[Excerpts from a dataset]
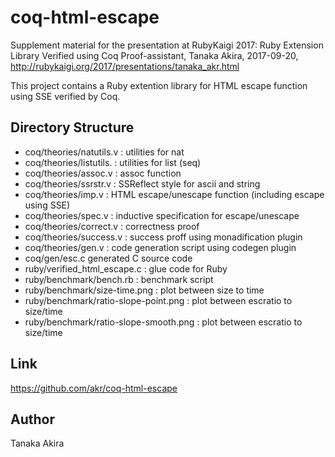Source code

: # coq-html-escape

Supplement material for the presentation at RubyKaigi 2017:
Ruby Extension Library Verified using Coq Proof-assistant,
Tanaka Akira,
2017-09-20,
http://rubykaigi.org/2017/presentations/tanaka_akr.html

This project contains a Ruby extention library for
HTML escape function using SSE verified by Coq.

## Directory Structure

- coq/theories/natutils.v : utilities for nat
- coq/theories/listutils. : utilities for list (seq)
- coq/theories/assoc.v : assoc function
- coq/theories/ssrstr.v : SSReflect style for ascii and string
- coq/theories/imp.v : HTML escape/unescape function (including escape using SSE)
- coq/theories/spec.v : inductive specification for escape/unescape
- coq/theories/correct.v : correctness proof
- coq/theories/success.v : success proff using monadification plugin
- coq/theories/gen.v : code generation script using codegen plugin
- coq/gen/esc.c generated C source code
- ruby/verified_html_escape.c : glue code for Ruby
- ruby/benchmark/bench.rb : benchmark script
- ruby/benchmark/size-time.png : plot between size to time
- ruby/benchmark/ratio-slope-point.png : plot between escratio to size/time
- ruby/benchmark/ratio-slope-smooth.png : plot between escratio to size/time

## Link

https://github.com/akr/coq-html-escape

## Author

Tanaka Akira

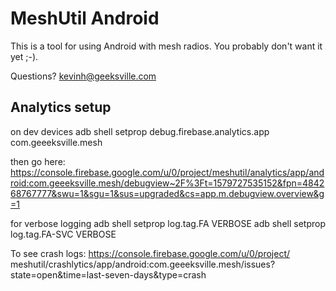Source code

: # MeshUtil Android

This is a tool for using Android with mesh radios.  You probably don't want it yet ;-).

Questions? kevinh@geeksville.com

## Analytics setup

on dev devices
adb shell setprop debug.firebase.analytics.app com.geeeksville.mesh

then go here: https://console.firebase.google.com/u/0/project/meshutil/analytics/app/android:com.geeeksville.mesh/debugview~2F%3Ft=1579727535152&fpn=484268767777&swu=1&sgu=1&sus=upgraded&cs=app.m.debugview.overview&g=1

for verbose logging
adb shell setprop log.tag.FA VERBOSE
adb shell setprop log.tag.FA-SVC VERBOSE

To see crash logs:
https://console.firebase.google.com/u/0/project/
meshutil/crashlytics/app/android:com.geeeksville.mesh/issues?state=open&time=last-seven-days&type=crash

**PROBLEM REQUIREMENTS:** Your reply should be one number: how many lines in the records contain "using".

**TASK RESULT:** 6